Charbonneau v. Presiding Justice of the Holyoke Division of the District Court Department
43 N.E.3d 712
Mass.2016Background
- The presiding justice of the Holyoke District Court issued a standing order barring "defendant-capped" guilty pleas tendered on the day of trial; such pleas were allowed only up to 2:00 PM the day before trial (after an amended order).
- A defendant-capped plea permits a defendant to plead guilty while requesting a specific disposition and requires the court to inform the defendant that they may withdraw the plea if the court imposes a disposition exceeding that request (G. L. c. 278, § 18; Mass. R. Crim.

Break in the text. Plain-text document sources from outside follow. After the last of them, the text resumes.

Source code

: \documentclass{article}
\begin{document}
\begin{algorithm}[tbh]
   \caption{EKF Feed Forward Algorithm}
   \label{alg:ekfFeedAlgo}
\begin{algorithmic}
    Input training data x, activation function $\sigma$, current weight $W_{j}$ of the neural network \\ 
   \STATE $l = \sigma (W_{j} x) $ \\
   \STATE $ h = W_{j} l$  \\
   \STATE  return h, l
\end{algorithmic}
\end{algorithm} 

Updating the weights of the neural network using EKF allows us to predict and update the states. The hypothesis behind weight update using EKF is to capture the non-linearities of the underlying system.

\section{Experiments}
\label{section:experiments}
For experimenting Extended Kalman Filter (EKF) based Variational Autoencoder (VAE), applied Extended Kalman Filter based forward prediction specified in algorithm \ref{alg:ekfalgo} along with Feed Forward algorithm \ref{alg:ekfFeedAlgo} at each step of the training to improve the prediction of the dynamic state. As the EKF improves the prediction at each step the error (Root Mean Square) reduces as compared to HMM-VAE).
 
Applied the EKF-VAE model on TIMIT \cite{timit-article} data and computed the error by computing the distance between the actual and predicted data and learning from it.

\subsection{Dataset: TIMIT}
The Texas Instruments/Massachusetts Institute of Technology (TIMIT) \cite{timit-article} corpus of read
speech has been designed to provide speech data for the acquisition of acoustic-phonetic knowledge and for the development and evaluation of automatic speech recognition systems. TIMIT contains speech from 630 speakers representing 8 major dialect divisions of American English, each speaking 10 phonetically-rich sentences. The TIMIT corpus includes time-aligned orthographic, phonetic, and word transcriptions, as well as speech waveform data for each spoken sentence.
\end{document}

P. 12).
- Joshua Charbonneau was charged with larceny over $250; his trial fell after the standing order’s effective date, which would have foreclosed tendering a defendant-capped plea on the day of trial.
- Charbonneau petitioned a single justice under G. L. c. 211, § 3; the single justice stayed the standing order and reported the question to the full Supreme Judicial Court.

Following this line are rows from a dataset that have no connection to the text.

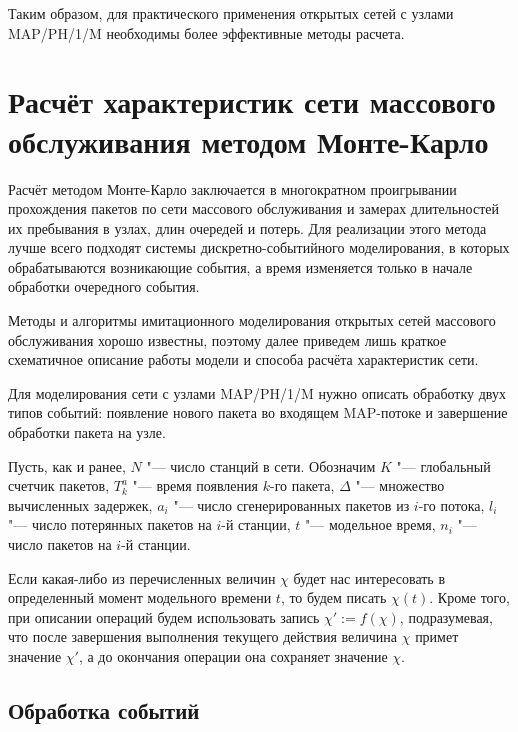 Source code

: Таким образом, для практического применения открытых сетей с узлами MAP/PH/1/M необходимы более эффективные методы расчета.




\section{Расчёт характеристик сети массового обслуживания методом Монте-Карло}\label{sec:ch4_mc}

Расчёт методом Монте-Карло заключается в многократном проигрывании прохождения пакетов по сети массового обслуживания и замерах длительностей их пребывания в узлах, длин очередей и потерь. Для реализации этого метода лучше всего подходят системы дискретно-событийного моделирования, в которых обрабатываются возникающие события, а время изменяется только в начале обработки очередного события.

Методы и алгоритмы имитационного моделирования открытых сетей массового обслуживания хорошо известны, поэтому далее приведем лишь краткое схематичное описание работы модели и способа расчёта характеристик сети.

Для моделирования сети с узлами MAP/PH/1/M нужно описать обработку двух типов событий: появление нового пакета во входящем MAP-потоке и завершение обработки пакета на узле.

Пусть, как и ранее, $N$ "--- число станций в сети. Обозначим $K$ "--- глобальный счетчик пакетов, $T_k^a$ "--- время появления $k$-го пакета, $\Delta$ "--- множество вычисленных задержек, $a_i$ "--- число сгенерированных пакетов из $i$-го потока, $l_i$ "--- число потерянных пакетов на $i$-й станции, $t$ "--- модельное время, $n_i$ "--- число пакетов на $i$-й станции.

Если какая-либо из перечисленных величин $\chi$ будет нас интересовать в определенный момент модельного времени $t$, то будем писать $\chi(t)$. Кроме того, при описании операций будем использовать запись $\chi' := f(\chi)$, подразумевая, что после завершения выполнения текущего действия величина $\chi$ примет значение $\chi'$, а до окончания операции она сохраняет значение $\chi$.


\subsection{Обработка событий}

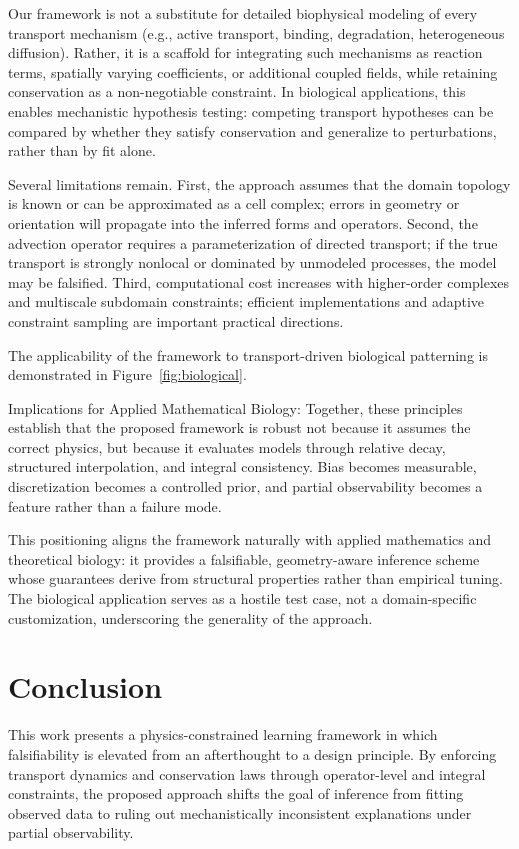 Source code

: \documentclass[10pt,article]{article}
\begin{document}
Our framework is not a substitute for detailed biophysical modeling of every transport mechanism (e.g., active transport, binding, degradation, heterogeneous diffusion). Rather, it is a scaffold for integrating such mechanisms as reaction terms, spatially varying coefficients, or additional coupled fields, while retaining conservation as a non-negotiable constraint. In biological applications, this enables mechanistic hypothesis testing: competing transport hypotheses can be compared by whether they satisfy conservation and generalize to perturbations, rather than by fit alone.

Several limitations remain. First, the approach assumes that the domain topology is known or can be approximated as a cell complex; errors in geometry or orientation will propagate into the inferred forms and operators. Second, the advection operator requires a parameterization of directed transport; if the true transport is strongly nonlocal or dominated by unmodeled processes, the model may be falsified. Third, computational cost increases with higher-order complexes and multiscale subdomain constraints; efficient implementations and adaptive constraint sampling are important practical directions.

The applicability of the framework to transport-driven biological patterning is demonstrated in Figure~\ref{fig:biological}.

Implications for Applied Mathematical Biology:
Together, these principles establish that the proposed framework is robust not because it assumes the correct physics, but because it evaluates models through relative decay, structured interpolation, and integral consistency. Bias becomes measurable, discretization becomes a controlled prior, and partial observability becomes a feature rather than a failure mode.

This positioning aligns the framework naturally with applied mathematics and theoretical biology: it provides a falsifiable, geometry-aware inference scheme whose guarantees derive from structural properties rather than empirical tuning. The biological application serves as a hostile test case, not a domain-specific customization, underscoring the generality of the approach.

\section{Conclusion}
This work presents a physics-constrained learning framework in which falsifiability is elevated from an afterthought to a design principle. By enforcing transport dynamics and conservation laws through operator-level and integral constraints, the proposed approach shifts the goal of inference from fitting observed data to ruling out mechanistically inconsistent explanations under partial observability.
\end{document}
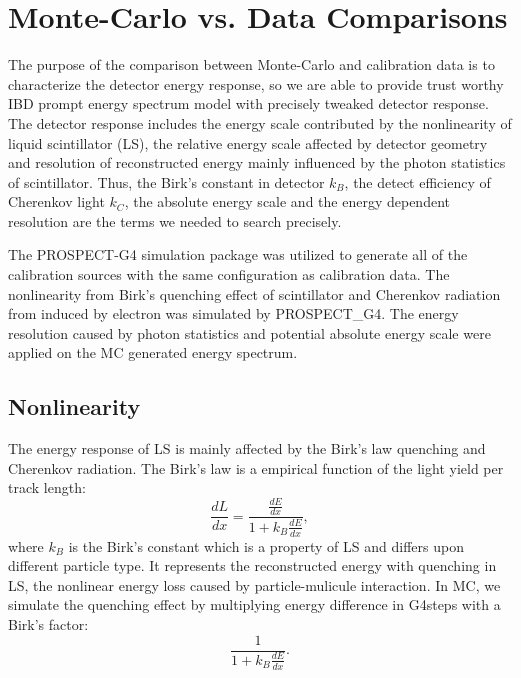 \section{Monte-Carlo vs. Data Comparisons}
The purpose of the comparison between Monte-Carlo and calibration data is to characterize the detector energy response, so we are able to provide trust worthy IBD prompt energy spectrum model with precisely tweaked detector response. 
The detector response includes the energy scale contributed by the nonlinearity of liquid scintillator (LS), the relative energy scale affected by detector geometry and resolution of reconstructed energy mainly influenced by the photon statistics of scintillator. 
Thus, the Birk’s constant in detector $k_B$, the detect efficiency of Cherenkov light $k_{C}$, the absolute energy scale and the energy dependent resolution are the terms we needed to search precisely.

The PROSPECT-G4 simulation package \cite{PG4} was utilized to generate all of the calibration sources with the same configuration as calibration data. 
The nonlinearity from Birk’s quenching effect of scintillator and Cherenkov radiation from induced by electron was simulated by PROSPECT_G4. 
The energy resolution caused by photon statistics and potential absolute energy scale were applied on the MC generated energy spectrum. 

\subsection{Nonlinearity}
The energy response of LS is mainly affected by the Birk’s law quenching and Cherenkov radiation. 
The Birk’s law is a empirical function of the light yield per track length:
\begin{equation}
    \frac{dL}{dx} = \frac{\frac{dE}{dx}}{1+k_B\frac{dE}{dx}},
\end{equation}
where $k_B$ is the Birk's constant which is a property of LS and differs upon different particle type. It represents the reconstructed energy with quenching in LS, the nonlinear energy loss caused by particle-mulicule interaction. In MC, we  simulate the quenching effect by multiplying energy difference in G4steps with a Birk's factor:
\begin{equation}
   \frac{1}{1+k_B\frac{dE}{dx}}.
   \label{eql:birks}
\end{equation}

- The Holyoke presiding justice defended the order as a court-management measure to improve juror utilization and efficiency; the defense bar and amici argued it impaired statutory rights.

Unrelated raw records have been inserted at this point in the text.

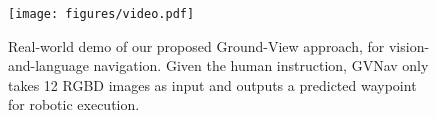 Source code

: 
\begin{figure}[t]
      \centering
      \texttt{[image: figures/video.pdf]}
      \vspace{-10pt}
      \caption{Real-world demo of our proposed Ground-View approach, for vision-and-language navigation. Given the human instruction, GVNav only takes 12 RGBD images as input and outputs a predicted waypoint for robotic execution.}
      \label{demo}
      \vspace{-15pt}
\end{figure}



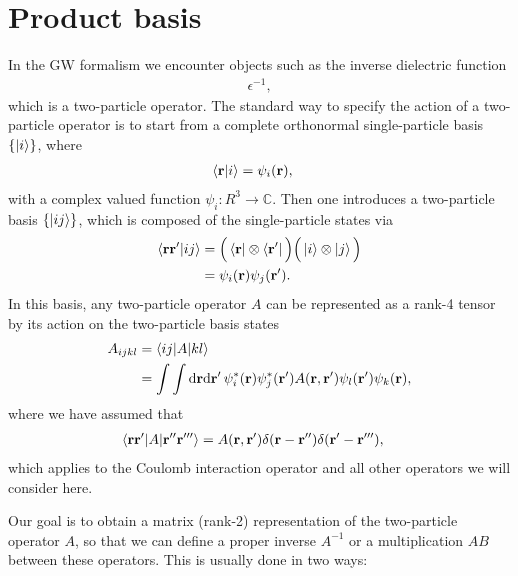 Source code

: \documentclass[12pt,a4paper]{scrartcl}
\numberwithin{equation}{section}
\renewcommand{\vec}{\mathbf}
\begin{document}
\section{Product basis}
In the GW formalism we encounter objects such as the inverse dielectric function
\begin{align}
 \epsilon^{-1},
\end{align}
which is a two-particle operator. The standard way to specify the action of a two-particle operator
is to start from a complete orthonormal single-particle basis $\{ \ket{i} \}$, where
\begin{align}
 \braket{\vec{r} | i} &= \psi_i(\vec{r}),
\end{align}
with a complex valued function $\psi_i: R^3\rightarrow \mathbb{C}$.
Then one introduces a two-particle basis $\{ \ket{ij} \}$, which is composed of the single-particle states via
\begin{align}
\braket{\vec{r}\vec{r}' | ij} 
&= \Big( \bra{\vec{r}} \otimes \bra{\vec{r}'} \Big) \Big( \ket{i} \otimes \ket{j} \Big) \\
&= \psi_i(\vec{r})\psi_j(\vec{r}').
\end{align}
In this basis, any two-particle operator $A$ can be represented as a rank-4 tensor
by its action on the two-particle basis states
\begin{align}
A_{ijkl} &= \braket{ij | A | kl }  \\
&= \int \int \mathrm{d}\vec{r}\mathrm{d}\vec{r}' \, \psi^*_i(\vec{r})\psi^*_j(\vec{r}') 
                                          A(\vec{r},\vec{r}') \psi_l(\vec{r}')\psi_k(\vec{r}),
\end{align}
where we have assumed that 
\begin{align}
 \braket{\vec{r}\vec{r}' | A | \vec{r}''\vec{r}''' }
 &= A(\vec{r},\vec{r}') \delta(\vec{r}-\vec{r}'') \delta(\vec{r}'-\vec{r}'''),
\end{align}
which applies to the Coulomb interaction operator and all other operators we will consider here.

Our goal is to obtain a matrix (rank-2) representation of the two-particle operator $A$, so that we can 
define a proper inverse $A^{-1}$ or a multiplication $AB$ between these operators. 
This is usually done in two ways:

\end{document}
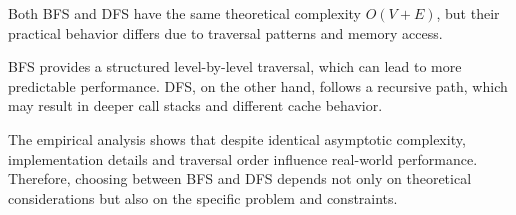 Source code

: \documentclass[12pt]{article}
\begin{document}
Both BFS and DFS have the same theoretical complexity \(O(V + E)\), but their practical behavior differs due to traversal patterns and memory access.

BFS provides a structured level-by-level traversal, which can lead to more predictable performance. DFS, on the other hand, follows a recursive path, which may result in deeper call stacks and different cache behavior.

The empirical analysis shows that despite identical asymptotic complexity, implementation details and traversal order influence real-world performance. Therefore, choosing between BFS and DFS depends not only on theoretical considerations but also on the specific problem and constraints.
\end{document}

- The SJC considered whether the standing order conflicted with the statutory and rule-based right to tender a defendant-capped plea and whether time-limiting such pleas was permissible.
Issues
| Issue | Plaintiff's Argument | Defendant's Argument | Held |
|---|---|---|---|
| Whether a court may impose a standing time limit precluding defendant-capped pleas on the day of trial | Charbonneau: statute and rule contain no time limit; therefore no court may impose one and defendants retain right to tender at any time before sentencing | Presiding justice: timing not specified; courts may manage docket and impose reasonable time limits to promote efficiency | Held: Standing order invalid; G. L. c. 278, § 18 and Mass. R. Crim. P. 12 preclude a judicially imposed time limit that bars defendant-capped pleas on trial day |
| Whether judicial administrative authority permits rules that conflict with statute | Charbonneau: administrative rules cannot abridge statutory protections for defendant-capped pleas | Presiding justice: court management authority allows reasonable rules to govern plea timing | Held: Administrative authority cannot contravene statute; rule must yield to statute when in conflict |
Key Cases Cited
- Commonwealth v. Pyles, 423 Mass. 717 (Mass. 1996) (discusses defendant-capped pleas and one-trial system context)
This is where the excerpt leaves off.